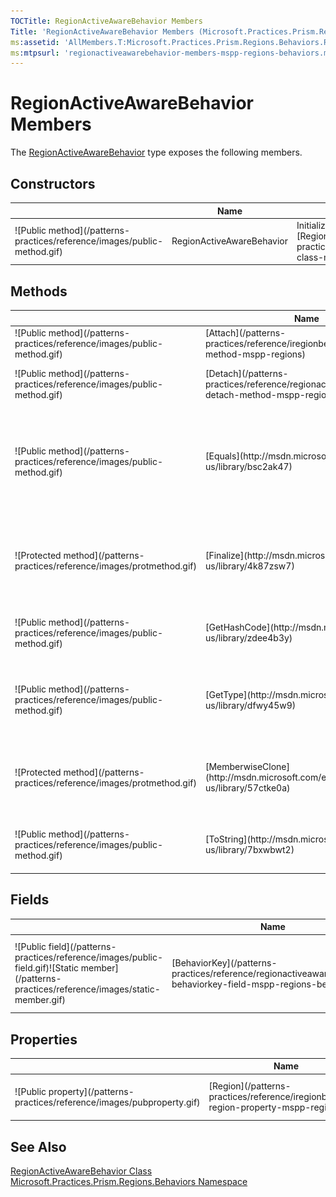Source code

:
 ```yaml
---
TOCTitle: RegionActiveAwareBehavior Members
Title: 'RegionActiveAwareBehavior Members (Microsoft.Practices.Prism.Regions.Behaviors)'
ms:assetid: 'AllMembers.T:Microsoft.Practices.Prism.Regions.Behaviors.RegionActiveAwareBehavior'
ms:mtpsurl: 'regionactiveawarebehavior-members-mspp-regions-behaviors.md'
---
```


# RegionActiveAwareBehavior Members

The [RegionActiveAwareBehavior](/patterns-practices/reference/regionactiveawarebehavior-class-mspp-regions-behaviors) type exposes the following members.

## Constructors

<table>

<thead>
<tr class="header">
<th> </th>
<th>Name</th>
<th>Description</th>
</tr>
</thead>
<tbody>
<tr class="odd">
<td>![Public method](/patterns-practices/reference/images/public-method.gif)</td>
<td>RegionActiveAwareBehavior</td>
<td><div class="summary">
Initializes a new instance of the [RegionActiveAwareBehavior](/patterns-practices/reference/regionactiveawarebehavior-class-mspp-regions-behaviors) class
</div></td>
</tr>
</tbody>
</table>

## Methods

<table>

<thead>
<tr class="header">
<th> </th>
<th>Name</th>
<th>Description</th>
</tr>
</thead>
<tbody>
<tr class="odd">
<td>![Public method](/patterns-practices/reference/images/public-method.gif)</td>
<td>[Attach](/patterns-practices/reference/iregionbehavior-attach-method-mspp-regions)</td>
<td><div class="summary">
Attaches the behavior to the specified region
</div></td>
</tr>
<tr class="even">
<td>![Public method](/patterns-practices/reference/images/public-method.gif)</td>
<td>[Detach](/patterns-practices/reference/regionactiveawarebehavior-detach-method-mspp-regions-behaviors)</td>
<td><div class="summary">
Detaches the behavior from the [INotifyCollectionChanged](http://msdn.microsoft.com/en-us/library/ms668629).
</div></td>
</tr>
<tr class="odd">
<td>![Public method](/patterns-practices/reference/images/public-method.gif)</td>
<td>[Equals](http://msdn.microsoft.com/en-us/library/bsc2ak47)</td>
<td><div class="summary">
Determines whether the specified [Object](http://msdn.microsoft.com/en-us/library/e5kfa45b) is equal to the current [Object](http://msdn.microsoft.com/en-us/library/e5kfa45b).
</div>
(Inherited from [Object](http://msdn.microsoft.com/en-us/library/e5kfa45b).)</td>
</tr>
<tr class="even">
<td>![Protected method](/patterns-practices/reference/images/protmethod.gif)</td>
<td>[Finalize](http://msdn.microsoft.com/en-us/library/4k87zsw7)</td>
<td><div class="summary">
Allows an object to try to free resources and perform other cleanup operations before it is reclaimed by garbage collection.
</div>
(Inherited from [Object](http://msdn.microsoft.com/en-us/library/e5kfa45b).)</td>
</tr>
<tr class="odd">
<td>![Public method](/patterns-practices/reference/images/public-method.gif)</td>
<td>[GetHashCode](http://msdn.microsoft.com/en-us/library/zdee4b3y)</td>
<td><div class="summary">
Serves as a hash function for a particular type.
</div>
(Inherited from [Object](http://msdn.microsoft.com/en-us/library/e5kfa45b).)</td>
</tr>
<tr class="even">
<td>![Public method](/patterns-practices/reference/images/public-method.gif)</td>
<td>[GetType](http://msdn.microsoft.com/en-us/library/dfwy45w9)</td>
<td><div class="summary">
Gets the [Type](http://msdn.microsoft.com/en-us/library/42892f65) of the current instance.
</div>
(Inherited from [Object](http://msdn.microsoft.com/en-us/library/e5kfa45b).)</td>
</tr>
<tr class="odd">
<td>![Protected method](/patterns-practices/reference/images/protmethod.gif)</td>
<td>[MemberwiseClone](http://msdn.microsoft.com/en-us/library/57ctke0a)</td>
<td><div class="summary">
Creates a shallow copy of the current [Object](http://msdn.microsoft.com/en-us/library/e5kfa45b).
</div>
(Inherited from [Object](http://msdn.microsoft.com/en-us/library/e5kfa45b).)</td>
</tr>
<tr class="even">
<td>![Public method](/patterns-practices/reference/images/public-method.gif)</td>
<td>[ToString](http://msdn.microsoft.com/en-us/library/7bxwbwt2)</td>
<td><div class="summary">
Returns a string that represents the current object.
</div>
(Inherited from [Object](http://msdn.microsoft.com/en-us/library/e5kfa45b).)</td>
</tr>
</tbody>
</table>

## Fields

<table>

<thead>
<tr class="header">
<th> </th>
<th>Name</th>
<th>Description</th>
</tr>
</thead>
<tbody>
<tr class="odd">
<td>![Public field](/patterns-practices/reference/images/public-field.gif)![Static member](/patterns-practices/reference/images/static-member.gif)</td>
<td>[BehaviorKey](/patterns-practices/reference/regionactiveawarebehavior-behaviorkey-field-mspp-regions-behaviors)</td>
<td><div class="summary">
Name that identifies the [RegionActiveAwareBehavior](/patterns-practices/reference/regionactiveawarebehavior-class-mspp-regions-behaviors) behavior in a collection of [IRegionBehavior](/patterns-practices/reference/iregionbehavior-interface-mspp-regions).
</div></td>
</tr>
</tbody>
</table>

## Properties

<table>

<thead>
<tr class="header">
<th> </th>
<th>Name</th>
<th>Description</th>
</tr>
</thead>
<tbody>
<tr class="odd">
<td>![Public property](/patterns-practices/reference/images/pubproperty.gif)</td>
<td>[Region](/patterns-practices/reference/iregionbehavior-region-property-mspp-regions)</td>
<td><div class="summary">
The region that this behavior is extending
</div></td>
</tr>
</tbody>
</table>

## See Also

[RegionActiveAwareBehavior Class](/patterns-practices/reference/regionactiveawarebehavior-class-mspp-regions-behaviors)<br/>
[Microsoft.Practices.Prism.Regions.Behaviors Namespace](/patterns-practices/reference/mspp-regions-behaviors-namespace)<br/>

> BRIEF: Print each entry precisely as written; the pictures stay out.

> OUTPUT BELOW:
Source code

:
 ```yaml
---
TOCTitle: RegionActiveAwareBehavior Members
Title: 'RegionActiveAwareBehavior Members (Microsoft.Practices.Prism.Regions.Behaviors)'
ms:assetid: 'AllMembers.T:Microsoft.Practices.Prism.Regions.Behaviors.RegionActiveAwareBehavior'
ms:mtpsurl: 'regionactiveawarebehavior-members-mspp-regions-behaviors.md'
---
```


# RegionActiveAwareBehavior Members

The [RegionActiveAwareBehavior](/patterns-practices/reference/regionactiveawarebehavior-class-mspp-regions-behaviors) type exposes the following members.

## Constructors

<table>

<thead>
<tr class="header">
<th> </th>
<th>Name</th>
<th>Description</th>
</tr>
</thead>
<tbody>
<tr class="odd">
<td>![Public method](/patterns-practices/reference/images/public-method.gif)</td>
<td>RegionActiveAwareBehavior</td>
<td><div class="summary">
Initializes a new instance of the [RegionActiveAwareBehavior](/patterns-practices/reference/regionactiveawarebehavior-class-mspp-regions-behaviors) class
</div></td>
</tr>
</tbody>
</table>

## Methods

<table>

<thead>
<tr class="header">
<th> </th>
<th>Name</th>
<th>Description</th>
</tr>
</thead>
<tbody>
<tr class="odd">
<td>![Public method](/patterns-practices/reference/images/public-method.gif)</td>
<td>[Attach](/patterns-practices/reference/iregionbehavior-attach-method-mspp-regions)</td>
<td><div class="summary">
Attaches the behavior to the specified region
</div></td>
</tr>
<tr class="even">
<td>![Public method](/patterns-practices/reference/images/public-method.gif)</td>
<td>[Detach](/patterns-practices/reference/regionactiveawarebehavior-detach-method-mspp-regions-behaviors)</td>
<td><div class="summary">
Detaches the behavior from the [INotifyCollectionChanged](http://msdn.microsoft.com/en-us/library/ms668629).
</div></td>
</tr>
<tr class="odd">
<td>![Public method](/patterns-practices/reference/images/public-method.gif)</td>
<td>[Equals](http://msdn.microsoft.com/en-us/library/bsc2ak47)</td>
<td><div class="summary">
Determines whether the specified [Object](http://msdn.microsoft.com/en-us/library/e5kfa45b) is equal to the current [Object](http://msdn.microsoft.com/en-us/library/e5kfa45b).
</div>
(Inherited from [Object](http://msdn.microsoft.com/en-us/library/e5kfa45b).)</td>
</tr>
<tr class="even">
<td>![Protected method](/patterns-practices/reference/images/protmethod.gif)</td>
<td>[Finalize](http://msdn.microsoft.com/en-us/library/4k87zsw7)</td>
<td><div class="summary">
Allows an object to try to free resources and perform other cleanup operations before it is reclaimed by garbage collection.
</div>
(Inherited from [Object](http://msdn.microsoft.com/en-us/library/e5kfa45b).)</td>
</tr>
<tr class="odd">
<td>![Public method](/patterns-practices/reference/images/public-method.gif)</td>
<td>[GetHashCode](http://msdn.microsoft.com/en-us/library/zdee4b3y)</td>
<td><div class="summary">
Serves as a hash function for a particular type.
</div>
(Inherited from [Object](http://msdn.microsoft.com/en-us/library/e5kfa45b).)</td>
</tr>
<tr class="even">
<td>![Public method](/patterns-practices/reference/images/public-method.gif)</td>
<td>[GetType](http://msdn.microsoft.com/en-us/library/dfwy45w9)</td>
<td><div class="summary">
Gets the [Type](http://msdn.microsoft.com/en-us/library/42892f65) of the current instance.
</div>
(Inherited from [Object](http://msdn.microsoft.com/en-us/library/e5kfa45b).)</td>
</tr>
<tr class="odd">
<td>![Protected method](/patterns-practices/reference/images/protmethod.gif)</td>
<td>[MemberwiseClone](http://msdn.microsoft.com/en-us/library/57ctke0a)</td>
<td><div class="summary">
Creates a shallow copy of the current [Object](http://msdn.microsoft.com/en-us/library/e5kfa45b).
</div>
(Inherited from [Object](http://msdn.microsoft.com/en-us/library/e5kfa45b).)</td>
</tr>
<tr class="even">
<td>![Public method](/patterns-practices/reference/images/public-method.gif)</td>
<td>[ToString](http://msdn.microsoft.com/en-us/library/7bxwbwt2)</td>
<td><div class="summary">
Returns a string that represents the current object.
</div>
(Inherited from [Object](http://msdn.microsoft.com/en-us/library/e5kfa45b).)</td>
</tr>
</tbody>
</table>

## Fields

<table>

<thead>
<tr class="header">
<th> </th>
<th>Name</th>
<th>Description</th>
</tr>
</thead>
<tbody>
<tr class="odd">
<td>![Public field](/patterns-practices/reference/images/public-field.gif)![Static member](/patterns-practices/reference/images/static-member.gif)</td>
<td>[BehaviorKey](/patterns-practices/reference/regionactiveawarebehavior-behaviorkey-field-mspp-regions-behaviors)</td>
<td><div class="summary">
Name that identifies the [RegionActiveAwareBehavior](/patterns-practices/reference/regionactiveawarebehavior-class-mspp-regions-behaviors) behavior in a collection of [IRegionBehavior](/patterns-practices/reference/iregionbehavior-interface-mspp-regions).
</div></td>
</tr>
</tbody>
</table>

## Properties

<table>

<thead>
<tr class="header">
<th> </th>
<th>Name</th>
<th>Description</th>
</tr>
</thead>
<tbody>
<tr class="odd">
<td>![Public property](/patterns-practices/reference/images/pubproperty.gif)</td>
<td>[Region](/patterns-practices/reference/iregionbehavior-region-property-mspp-regions)</td>
<td><div class="summary">
The region that this behavior is extending
</div></td>
</tr>
</tbody>
</table>

## See Also

[RegionActiveAwareBehavior Class](/patterns-practices/reference/regionactiveawarebehavior-class-mspp-regions-behaviors)<br/>
[Microsoft.Practices.Prism.Regions.Behaviors Namespace](/patterns-practices/reference/mspp-regions-behaviors-namespace)<br/>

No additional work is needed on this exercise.